With our annual company get-together was coming up. I realized that if I worked hard, I could have a set prepared to perform. So, that’s what I did. The set consisted of:

  • A John Carney sponge ball routine from Carneycopia
  • A torn-and-restored napkin effect from Mark Wilson’s Complete Course
  • A card trick with a magician-in-trouble plot element, modified from Royal Road
  • A copper and silver effect that led into
  • A coin vanish, revealed in an impossible location.

Video of the performance is just over fifteen minutes, and I felt really good about it. I was able to get several audience members involved, including the kids. Watching the video back, I see I missed a couple of performance nuances and I could do a better job of maintaining my status, but overall, for my first proper performance, I’m really happy.

Here are a couple of things I did that I think made my performance successful.

First, I kept the set short and manageable.1 Even with some trusted guidance, I was tempted to extend the card section of the set in a way that would have created more stress for me. I eventually came to my senses and I kept the set short and straightforward.

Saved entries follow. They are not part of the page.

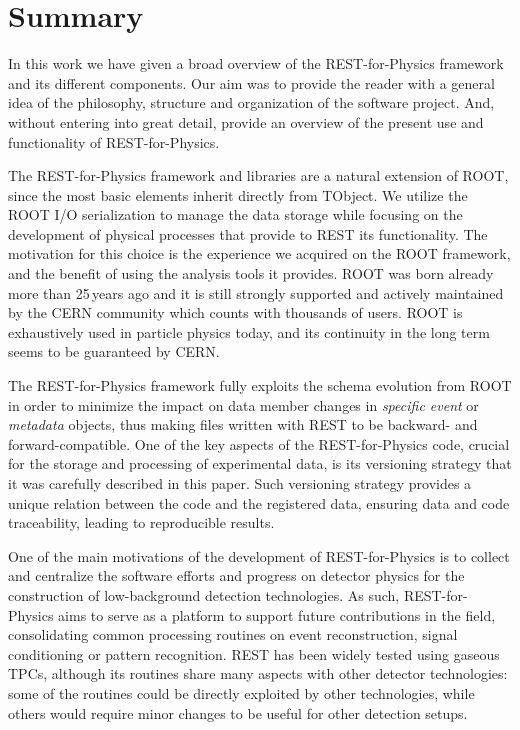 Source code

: \section{Summary}

In this work we have given a broad overview of the REST-for-Physics framework and its different components. Our aim was to provide the reader with a general idea of the philosophy, structure and organization of the software project. And, without entering into great detail, provide an overview of the present use and functionality of REST-for-Physics.

The REST-for-Physics framework and libraries are a natural extension of ROOT, since the most basic elements inherit directly from TObject. We utilize the ROOT I/O serialization to manage the data storage while focusing on the development of physical processes that provide to REST its functionality. The motivation for this choice is the experience we acquired on the ROOT framework, and the benefit of using the analysis tools it provides. ROOT was born already more than 25\,years ago and it is still strongly supported and actively maintained by the CERN community which counts with thousands of users. ROOT is exhaustively used in particle physics today, and its continuity in the long term seems to be guaranteed by CERN.

The REST-for-Physics framework fully exploits the schema evolution from ROOT in order to minimize the impact on data member changes in \emph{specific event} or \emph{metadata} objects, thus making files written with REST to be backward- and forward-compatible. One of the key aspects of the REST-for-Physics code, crucial for the storage and processing of experimental data, is its versioning strategy that it was carefully described in this paper. Such versioning strategy provides a unique relation between the code and the registered data, ensuring data and code traceability, leading to reproducible results.

One of the main motivations of the development of REST-for-Physics is to  collect and centralize the software efforts and progress on detector physics for the construction of low-background detection technologies. As such, REST-for-Physics aims to serve as a platform to support future contributions in the field, consolidating common processing routines on event reconstruction, signal conditioning or pattern recognition. REST has been widely tested using gaseous TPCs, although its routines share many aspects with other detector technologies: some of the routines could be directly exploited by other technologies, while others would require minor changes to be useful for other detection setups.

Second, I made sure to create a performing environment where I didn’t feel pressured or scrutinized by anyone but myself. I didn’t want to get a paying gig or busk; I wanted a safe environment for my first performance since I tend to get very nervous.

Finally, I picked my audience. Performing for a birthday party or other unpredictable situation means the magician has to pay a lot of attention to the crowd to avoid troublemakers and other such performing obstacles. Since these were all my coworkers, I already knew who to avoid, who would react well to certain effects, and who would get the most delight from the experience. I knew all of this going in and that made a huge difference in letting me focus on my performance.

I’m not sure what’s next for me in terms of performance, but I’m going to keep working at the process, learning more material and learning more about my own performing style and character because, as Merlin says,

as far as I can tell, dedication to the process can’t help but make you a better photographer — or a better whatever, for that matter.

  1. Thanks to Andrew for his gracious assistance and feedback in putting together the set. 

My card fans were bad. I mean awful. They were uneven, clumpy, and slow, which meant they were ugly, ugly, and ugly.

I searched online for tips and tricks about what I might be doing wrong. The best tip I found was to use new cards and apply fanning powder. Not exactly helpful. I seriously almost bought a beret.

There’s very little instruction about how to do the thing that you’ve been tasked with doing. “Make the cards into an attractive array.” But how? The thing is, no one can tell me how. It’s opaque.

I got fed up with it the other night and said to myself, “This can’t be this damned hard.” I picked up a deck of cards and while I was watching TV with my wife, I fanned the deck. And then I fanned it again. And again. Each time, I noted what happened and how the deck felt in my hands. That’s my job. Attempt, evaluate and adjust. Iterate. Try, fail, review, repeat, fail better.

So, how are my fans now? Less crappy. But my thumbs are sore as hell.

Friday night, my wife and I went to a high school football game to see our niece perform in the halftime show. During the third quarter, I turned to our other niece and said, “Do you know any magic tricks?” She looked at me skeptically and said, “No…””Do you wanna learn one?” “Sure…” So, I performed Mark Wilson’s Sucker Torn-and-Restored Napkin from his Complete Course.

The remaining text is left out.